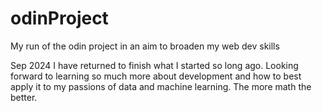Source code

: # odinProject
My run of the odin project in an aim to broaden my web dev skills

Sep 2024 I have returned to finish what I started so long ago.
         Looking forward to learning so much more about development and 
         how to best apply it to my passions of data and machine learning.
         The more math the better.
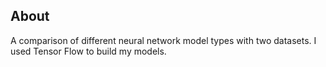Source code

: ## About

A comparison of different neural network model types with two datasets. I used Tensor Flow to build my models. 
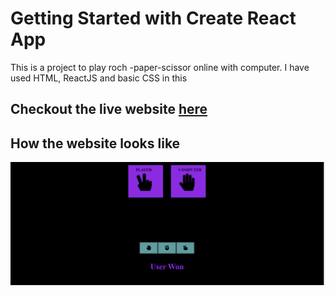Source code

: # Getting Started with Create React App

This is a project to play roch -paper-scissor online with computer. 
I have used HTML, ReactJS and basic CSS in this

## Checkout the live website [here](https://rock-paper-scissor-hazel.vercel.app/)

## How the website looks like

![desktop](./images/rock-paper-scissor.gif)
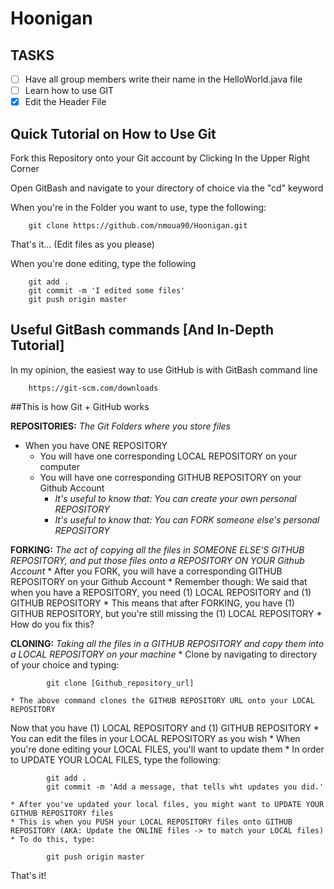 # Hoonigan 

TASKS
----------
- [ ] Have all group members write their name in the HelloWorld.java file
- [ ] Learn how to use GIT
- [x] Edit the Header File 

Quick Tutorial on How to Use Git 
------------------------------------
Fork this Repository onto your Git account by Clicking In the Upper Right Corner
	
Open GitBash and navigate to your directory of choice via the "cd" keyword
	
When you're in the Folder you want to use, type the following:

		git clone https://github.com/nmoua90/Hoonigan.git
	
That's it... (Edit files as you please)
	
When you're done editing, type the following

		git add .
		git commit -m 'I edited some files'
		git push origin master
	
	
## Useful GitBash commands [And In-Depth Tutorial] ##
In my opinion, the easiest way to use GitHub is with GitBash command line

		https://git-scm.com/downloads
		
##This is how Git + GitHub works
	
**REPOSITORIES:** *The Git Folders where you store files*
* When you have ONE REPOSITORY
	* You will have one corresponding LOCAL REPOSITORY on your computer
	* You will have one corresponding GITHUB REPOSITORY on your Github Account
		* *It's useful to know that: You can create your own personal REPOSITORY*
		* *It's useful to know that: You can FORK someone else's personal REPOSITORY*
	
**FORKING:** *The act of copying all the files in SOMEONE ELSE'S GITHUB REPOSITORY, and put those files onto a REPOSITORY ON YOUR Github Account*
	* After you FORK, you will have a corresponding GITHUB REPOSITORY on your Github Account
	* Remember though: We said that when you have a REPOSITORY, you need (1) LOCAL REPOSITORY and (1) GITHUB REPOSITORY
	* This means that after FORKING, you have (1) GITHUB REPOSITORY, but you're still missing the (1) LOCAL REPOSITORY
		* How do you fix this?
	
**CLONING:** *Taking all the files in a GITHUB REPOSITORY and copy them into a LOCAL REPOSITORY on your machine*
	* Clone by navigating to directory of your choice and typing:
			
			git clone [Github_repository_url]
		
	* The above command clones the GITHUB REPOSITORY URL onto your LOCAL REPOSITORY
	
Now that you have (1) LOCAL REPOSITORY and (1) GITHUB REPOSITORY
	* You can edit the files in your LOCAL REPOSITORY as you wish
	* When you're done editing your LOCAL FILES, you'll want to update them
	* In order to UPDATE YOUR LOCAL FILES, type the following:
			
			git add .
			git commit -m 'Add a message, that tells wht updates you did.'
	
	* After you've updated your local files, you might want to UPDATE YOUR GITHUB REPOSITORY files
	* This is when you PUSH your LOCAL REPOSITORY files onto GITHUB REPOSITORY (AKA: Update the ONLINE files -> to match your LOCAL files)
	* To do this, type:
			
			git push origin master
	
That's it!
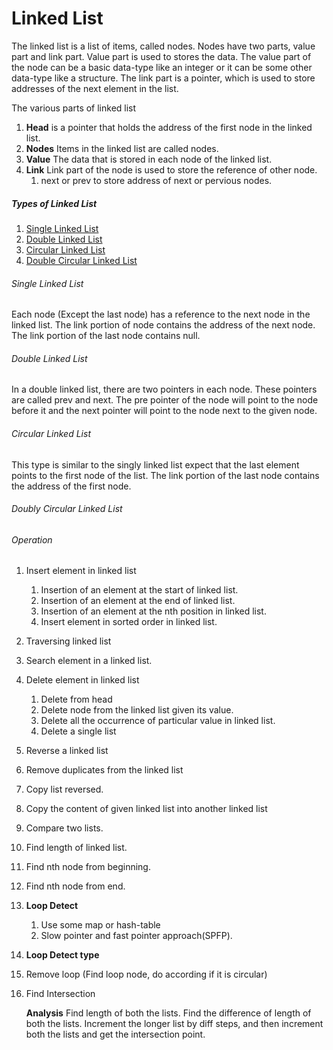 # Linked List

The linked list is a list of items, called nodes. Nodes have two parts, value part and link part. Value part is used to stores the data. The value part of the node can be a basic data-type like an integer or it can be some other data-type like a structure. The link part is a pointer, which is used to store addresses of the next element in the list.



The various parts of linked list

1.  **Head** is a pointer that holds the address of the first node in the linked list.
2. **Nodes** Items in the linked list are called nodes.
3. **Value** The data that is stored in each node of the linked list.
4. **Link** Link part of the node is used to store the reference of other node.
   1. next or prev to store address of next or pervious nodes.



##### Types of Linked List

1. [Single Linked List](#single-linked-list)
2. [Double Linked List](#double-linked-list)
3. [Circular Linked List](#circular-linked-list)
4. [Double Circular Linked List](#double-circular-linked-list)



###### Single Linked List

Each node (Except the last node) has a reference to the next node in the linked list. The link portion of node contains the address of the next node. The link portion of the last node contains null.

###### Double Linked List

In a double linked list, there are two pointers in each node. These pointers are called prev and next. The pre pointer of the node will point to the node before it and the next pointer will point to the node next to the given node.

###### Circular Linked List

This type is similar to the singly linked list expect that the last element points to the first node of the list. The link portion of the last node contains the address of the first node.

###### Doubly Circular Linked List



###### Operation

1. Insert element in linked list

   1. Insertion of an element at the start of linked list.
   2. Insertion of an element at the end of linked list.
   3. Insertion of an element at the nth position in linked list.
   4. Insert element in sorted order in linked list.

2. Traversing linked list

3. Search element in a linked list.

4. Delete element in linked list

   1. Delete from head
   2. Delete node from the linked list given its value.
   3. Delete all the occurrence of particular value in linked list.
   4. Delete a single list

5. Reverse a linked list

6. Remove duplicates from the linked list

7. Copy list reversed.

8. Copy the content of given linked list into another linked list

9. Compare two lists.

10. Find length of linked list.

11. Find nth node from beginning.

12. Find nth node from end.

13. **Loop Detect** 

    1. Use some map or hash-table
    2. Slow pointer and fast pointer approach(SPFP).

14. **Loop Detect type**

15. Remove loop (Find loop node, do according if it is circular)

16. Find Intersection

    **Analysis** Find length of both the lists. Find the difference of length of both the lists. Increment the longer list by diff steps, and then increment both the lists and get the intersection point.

□ □ □

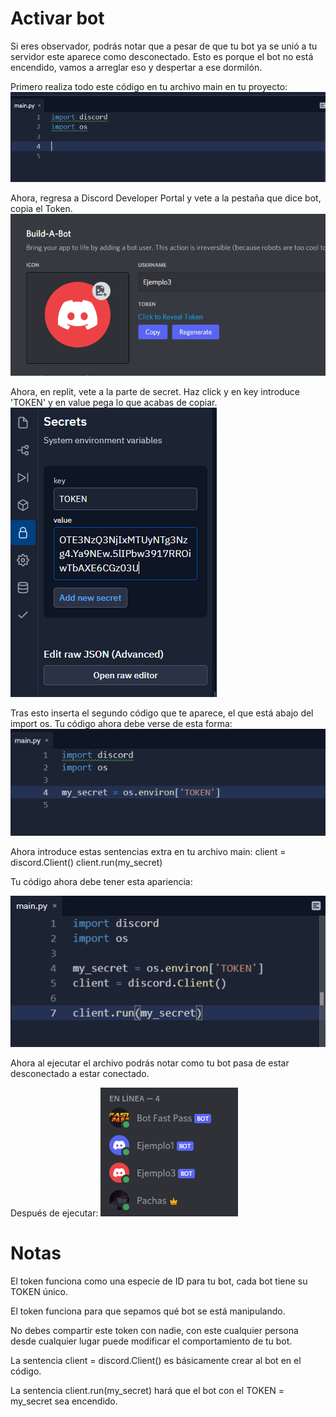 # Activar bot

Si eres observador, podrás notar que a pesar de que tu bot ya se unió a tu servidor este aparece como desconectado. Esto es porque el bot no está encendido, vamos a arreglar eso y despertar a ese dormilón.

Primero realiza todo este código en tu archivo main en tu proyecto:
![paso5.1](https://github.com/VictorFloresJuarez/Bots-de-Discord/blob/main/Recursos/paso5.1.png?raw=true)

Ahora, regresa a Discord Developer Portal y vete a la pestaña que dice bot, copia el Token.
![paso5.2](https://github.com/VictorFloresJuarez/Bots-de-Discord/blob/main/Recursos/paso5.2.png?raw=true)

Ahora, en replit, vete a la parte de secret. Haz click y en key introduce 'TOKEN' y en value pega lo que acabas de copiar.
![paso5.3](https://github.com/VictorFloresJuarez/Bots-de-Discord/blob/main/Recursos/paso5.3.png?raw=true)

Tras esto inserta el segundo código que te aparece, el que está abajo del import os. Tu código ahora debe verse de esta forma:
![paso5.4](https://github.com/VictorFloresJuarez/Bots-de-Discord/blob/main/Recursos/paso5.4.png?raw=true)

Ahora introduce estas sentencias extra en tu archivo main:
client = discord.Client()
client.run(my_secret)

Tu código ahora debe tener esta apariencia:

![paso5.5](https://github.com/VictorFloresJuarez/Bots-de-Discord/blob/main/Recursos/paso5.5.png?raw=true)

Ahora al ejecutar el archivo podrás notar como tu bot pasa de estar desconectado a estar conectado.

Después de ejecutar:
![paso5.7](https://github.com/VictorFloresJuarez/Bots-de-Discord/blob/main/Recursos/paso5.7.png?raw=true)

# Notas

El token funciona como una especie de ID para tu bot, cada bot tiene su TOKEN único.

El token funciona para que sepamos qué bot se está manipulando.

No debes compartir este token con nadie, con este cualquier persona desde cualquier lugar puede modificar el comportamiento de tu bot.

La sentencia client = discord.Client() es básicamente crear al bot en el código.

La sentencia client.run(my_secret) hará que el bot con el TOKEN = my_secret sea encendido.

□ □ □

* **EXERCISE DESCRIPTION**:
Taking the lines above, repeat exactly those from the line that contains "###### Doubly Circular Linked List" through the line that contains "2. Insertion of", and both of those lines as well. Include nothing else.

* **ANSWER TO THE PROBLEM**:
###### Doubly Circular Linked List



###### Operation

1. Insert element in linked list

   1. Insertion of an element at the start of linked list.
   2. Insertion of an element at the end of linked list.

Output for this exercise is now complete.